Desde o início deste ano já foram mortas nove mulheres e uma criança em crimes de violência doméstica. O caso mais recente aconteceu no Seixal, a 4 de Fevereiro. Depois de matar a sogra, o agressor raptou a filha de dois anos. Nas horas que se seguiram e até a criança e homem serem encontrados, ambos mortos, os meios de comunicação social seguiram o caso ainda com a investigação judicial em curso. O psicólogo forense, Rui Albuquerque Gonçalves, atenta que a mediatização de um caso durante o curso de uma operação policial pode afectar o seu desfecho, mas “tudo depende do perfil do agressor”.

“O facto de um rapto ser publicitado e divulgado [enquanto ainda está em curso] pode fazer com que um raptor, que até aí não tinha decidido o que fazer com o refém, parta para o homicídio quando percebe que não tem hipótese de escapar”, explica o psicólogo forense.

No caso do duplo homicídio ocorrido a 4 de Fevereiro, em Cruz de Pau, no Seixal, Rui Albuquerque Gonçalves é menos taxativo. “Esta pessoa já tinha um plano que passava por prejudicar ao máximo a ex-mulher, matando quem lhe era mais querido e depois matando-se a seguir”, analisa. “Isto faz parte de um plano de alguém que está altamente perturbado. Este tipo de agressor já se pacificou em relação à decisão que vai tomar e nestes casos a mediatização não tem impacto no desfecho.”

Questionado sobre este tema, o director adjunto nacional da Polícia Judiciária (PJ), Carlos Farinha, reconhece que há espaço para se procurar “permanentemente o aperfeiçoamento a todos os níveis” da comunicação entre as autoridades e os jornalistas, de forma a não prejudicar “interesses aparentemente conflituantes”.

Reflectir sobre os impactos noticiosos

Carlos Farinha lembra que no passado a PJ “já tomou iniciativas de promover encontros de reflexão acerca dos modelos de articulação e os impactos noticiosos, sobretudo quando estão em causa situações mais chocantes”. Ainda assim, o director adjunto da PJ adianta ao PÚBLICO que está a ser preparado um modelo que irá “procurar aprofundar estratégias, em diálogo e troca de perspectivas”.

Para a PJ, “a divulgação de informação sobre matérias em investigação — desde que não ponha em causa a investigação criminal nem antecipe indevidamente o julgamento que se pretende em sede própria — pode traduzir-se numa eficaz prevenção geral e especial, além de corresponder a um direito legítimo à informação”. Acrescenta ainda que “a divulgação dos resultados oficiais [de investigações e operações policiais] contribui para promover o sentimento subjectivo de segurança” da população.

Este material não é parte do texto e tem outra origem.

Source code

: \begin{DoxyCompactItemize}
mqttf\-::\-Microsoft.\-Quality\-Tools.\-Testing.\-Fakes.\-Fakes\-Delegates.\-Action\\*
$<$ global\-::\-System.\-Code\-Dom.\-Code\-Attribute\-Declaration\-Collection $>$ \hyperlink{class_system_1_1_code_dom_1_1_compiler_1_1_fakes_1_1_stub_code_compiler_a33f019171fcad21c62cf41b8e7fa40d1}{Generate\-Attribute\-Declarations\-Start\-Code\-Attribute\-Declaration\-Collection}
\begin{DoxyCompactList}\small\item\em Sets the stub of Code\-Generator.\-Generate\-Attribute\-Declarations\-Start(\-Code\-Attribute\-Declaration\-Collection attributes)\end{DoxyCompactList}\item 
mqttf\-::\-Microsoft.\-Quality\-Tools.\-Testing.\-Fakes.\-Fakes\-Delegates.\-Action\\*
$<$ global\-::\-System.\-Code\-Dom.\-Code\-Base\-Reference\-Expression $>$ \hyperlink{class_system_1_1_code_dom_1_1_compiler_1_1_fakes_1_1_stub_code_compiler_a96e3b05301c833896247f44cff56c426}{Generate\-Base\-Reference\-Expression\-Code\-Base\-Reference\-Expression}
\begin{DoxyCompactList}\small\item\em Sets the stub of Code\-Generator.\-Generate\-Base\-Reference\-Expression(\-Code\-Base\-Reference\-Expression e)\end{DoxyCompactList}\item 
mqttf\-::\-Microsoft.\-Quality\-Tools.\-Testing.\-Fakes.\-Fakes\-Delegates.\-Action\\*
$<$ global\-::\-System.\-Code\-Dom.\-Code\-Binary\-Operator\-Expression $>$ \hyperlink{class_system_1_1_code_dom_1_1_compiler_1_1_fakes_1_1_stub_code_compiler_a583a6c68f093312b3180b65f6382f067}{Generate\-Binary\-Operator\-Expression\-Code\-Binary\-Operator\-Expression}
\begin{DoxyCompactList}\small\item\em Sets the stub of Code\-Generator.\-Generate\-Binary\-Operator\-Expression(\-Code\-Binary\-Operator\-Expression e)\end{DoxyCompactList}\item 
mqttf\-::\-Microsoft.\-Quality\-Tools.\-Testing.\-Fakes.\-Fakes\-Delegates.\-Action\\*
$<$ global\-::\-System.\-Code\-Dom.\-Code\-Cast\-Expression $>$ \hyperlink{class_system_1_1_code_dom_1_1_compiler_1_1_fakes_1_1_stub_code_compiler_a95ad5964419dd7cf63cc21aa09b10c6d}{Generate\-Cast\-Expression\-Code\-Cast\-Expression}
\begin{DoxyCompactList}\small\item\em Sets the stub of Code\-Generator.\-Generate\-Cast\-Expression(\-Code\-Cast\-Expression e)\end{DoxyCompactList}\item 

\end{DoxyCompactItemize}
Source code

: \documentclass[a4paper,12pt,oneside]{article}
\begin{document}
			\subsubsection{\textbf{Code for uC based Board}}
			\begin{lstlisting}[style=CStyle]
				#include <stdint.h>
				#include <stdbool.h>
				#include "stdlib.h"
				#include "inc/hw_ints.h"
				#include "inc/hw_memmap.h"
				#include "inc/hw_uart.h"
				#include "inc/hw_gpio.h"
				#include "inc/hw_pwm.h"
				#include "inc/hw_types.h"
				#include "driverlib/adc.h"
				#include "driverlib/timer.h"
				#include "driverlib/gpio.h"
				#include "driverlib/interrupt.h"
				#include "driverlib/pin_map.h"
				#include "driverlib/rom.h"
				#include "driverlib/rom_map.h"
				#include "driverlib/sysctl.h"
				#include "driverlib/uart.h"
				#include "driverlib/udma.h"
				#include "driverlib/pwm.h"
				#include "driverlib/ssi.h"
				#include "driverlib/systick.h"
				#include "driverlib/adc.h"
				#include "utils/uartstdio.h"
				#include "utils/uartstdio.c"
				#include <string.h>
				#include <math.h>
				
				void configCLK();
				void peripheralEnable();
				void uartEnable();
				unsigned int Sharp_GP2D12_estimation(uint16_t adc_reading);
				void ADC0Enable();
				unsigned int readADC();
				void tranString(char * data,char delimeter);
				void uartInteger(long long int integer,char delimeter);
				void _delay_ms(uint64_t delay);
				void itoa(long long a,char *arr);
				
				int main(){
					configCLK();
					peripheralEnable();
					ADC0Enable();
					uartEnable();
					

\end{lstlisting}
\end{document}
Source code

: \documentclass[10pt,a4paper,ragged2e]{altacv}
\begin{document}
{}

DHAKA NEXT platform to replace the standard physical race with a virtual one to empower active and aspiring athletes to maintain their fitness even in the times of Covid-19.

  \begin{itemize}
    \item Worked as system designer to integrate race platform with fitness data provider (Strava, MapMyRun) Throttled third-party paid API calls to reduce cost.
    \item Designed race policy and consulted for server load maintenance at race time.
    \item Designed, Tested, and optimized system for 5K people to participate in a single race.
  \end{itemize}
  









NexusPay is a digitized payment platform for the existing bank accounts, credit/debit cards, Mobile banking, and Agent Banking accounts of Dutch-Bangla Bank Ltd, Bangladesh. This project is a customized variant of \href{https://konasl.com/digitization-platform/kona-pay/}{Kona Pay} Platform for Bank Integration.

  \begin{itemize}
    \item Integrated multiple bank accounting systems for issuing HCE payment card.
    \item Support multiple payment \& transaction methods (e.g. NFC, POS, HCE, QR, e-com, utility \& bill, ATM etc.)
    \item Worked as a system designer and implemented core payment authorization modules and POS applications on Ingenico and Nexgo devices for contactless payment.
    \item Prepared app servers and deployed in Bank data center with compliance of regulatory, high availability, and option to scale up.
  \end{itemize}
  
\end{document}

Não obstante, Carlos Farinha reconhece que existem práticas que podem ser prejudiciais, sublinhando a existência de “diversos estudos científicos recentes, sobre os chamados efeitos miméticos negativos” dos crimes chocantes.

“Estamos a procurar desenvolver um modelo que garanta a transparência do que pode ser divulgado, a par da reserva do que se impõe ser preservado”, conta Carlos Farinha. Para além de um princípio de “bom senso” entre as entidades, a PJ sublinha que também internamente essa discussão é uma preocupação, que encontra inspiração em exemplos internacionais. “A generalidade dos sistemas de investigação criminal congéneres, na Europa, tem manuais de procedimentos muito claros no que respeita à relação com os media, pautando a sua intervenção pela sobriedade e pela eficiência e tempestividade”.